[Material shown]

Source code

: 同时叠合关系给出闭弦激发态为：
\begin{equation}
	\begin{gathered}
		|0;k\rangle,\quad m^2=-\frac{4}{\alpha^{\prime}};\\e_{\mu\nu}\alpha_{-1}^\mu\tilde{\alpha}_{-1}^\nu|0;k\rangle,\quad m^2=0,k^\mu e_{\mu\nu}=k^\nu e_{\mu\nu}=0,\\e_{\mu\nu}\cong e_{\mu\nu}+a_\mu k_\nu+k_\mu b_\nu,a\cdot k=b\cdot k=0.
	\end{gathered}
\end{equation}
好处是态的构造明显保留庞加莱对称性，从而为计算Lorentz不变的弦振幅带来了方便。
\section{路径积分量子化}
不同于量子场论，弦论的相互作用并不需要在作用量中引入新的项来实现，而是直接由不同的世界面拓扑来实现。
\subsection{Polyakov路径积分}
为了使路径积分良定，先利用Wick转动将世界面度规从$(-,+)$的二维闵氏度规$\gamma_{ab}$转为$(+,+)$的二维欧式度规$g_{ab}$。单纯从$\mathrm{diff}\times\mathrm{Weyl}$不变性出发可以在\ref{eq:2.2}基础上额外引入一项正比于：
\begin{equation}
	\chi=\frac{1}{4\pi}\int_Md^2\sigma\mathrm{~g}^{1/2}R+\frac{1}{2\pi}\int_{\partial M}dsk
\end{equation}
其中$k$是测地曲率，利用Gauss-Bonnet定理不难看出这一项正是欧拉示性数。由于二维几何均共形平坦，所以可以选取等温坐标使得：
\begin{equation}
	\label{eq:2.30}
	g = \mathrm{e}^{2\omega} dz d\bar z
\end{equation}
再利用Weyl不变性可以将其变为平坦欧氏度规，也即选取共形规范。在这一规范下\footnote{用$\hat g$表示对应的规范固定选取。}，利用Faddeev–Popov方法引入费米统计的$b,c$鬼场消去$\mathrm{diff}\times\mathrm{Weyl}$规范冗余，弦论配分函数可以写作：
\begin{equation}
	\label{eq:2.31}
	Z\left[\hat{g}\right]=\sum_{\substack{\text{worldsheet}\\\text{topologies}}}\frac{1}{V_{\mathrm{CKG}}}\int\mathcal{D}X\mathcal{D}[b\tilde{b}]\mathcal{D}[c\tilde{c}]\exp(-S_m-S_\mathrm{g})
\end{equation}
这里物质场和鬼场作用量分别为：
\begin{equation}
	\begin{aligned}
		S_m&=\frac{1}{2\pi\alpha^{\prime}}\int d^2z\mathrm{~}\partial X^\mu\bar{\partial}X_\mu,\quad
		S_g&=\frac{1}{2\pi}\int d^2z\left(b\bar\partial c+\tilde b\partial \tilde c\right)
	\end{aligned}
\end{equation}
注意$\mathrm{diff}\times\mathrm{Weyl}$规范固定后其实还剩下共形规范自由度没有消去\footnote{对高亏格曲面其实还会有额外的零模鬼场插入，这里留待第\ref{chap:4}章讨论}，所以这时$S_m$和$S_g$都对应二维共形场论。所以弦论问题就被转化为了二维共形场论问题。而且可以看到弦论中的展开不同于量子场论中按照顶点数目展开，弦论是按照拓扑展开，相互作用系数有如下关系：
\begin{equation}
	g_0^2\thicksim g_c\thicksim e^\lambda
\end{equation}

[/Material shown]

**Required work**
Copy every line from the records that holds the string "Weyl".

**Solution for this problem**
为了使路径积分良定，先利用Wick转动将世界面度规从$(-,+)$的二维闵氏度规$\gamma_{ab}$转为$(+,+)$的二维欧式度规$g_{ab}$。单纯从$\mathrm{diff}\times\mathrm{Weyl}$不变性出发可以在\ref{eq:2.2}基础上额外引入一项正比于：
再利用Weyl不变性可以将其变为平坦欧氏度规，也即选取共形规范。在这一规范下\footnote{用$\hat g$表示对应的规范固定选取。}，利用Faddeev–Popov方法引入费米统计的$b,c$鬼场消去$\mathrm{diff}\times\mathrm{Weyl}$规范冗余，弦论配分函数可以写作：
注意$\mathrm{diff}\times\mathrm{Weyl}$规范固定后其实还剩下共形规范自由度没有消去\footnote{对高亏格曲面其实还会有额外的零模鬼场插入，这里留待第\ref{chap:4}章讨论}，所以这时$S_m$和$S_g$都对应二维共形场论。所以弦论问题就被转化为了二维共形场论问题。而且可以看到弦论中的展开不同于量子场论中按照顶点数目展开，弦论是按照拓扑展开，相互作用系数有如下关系：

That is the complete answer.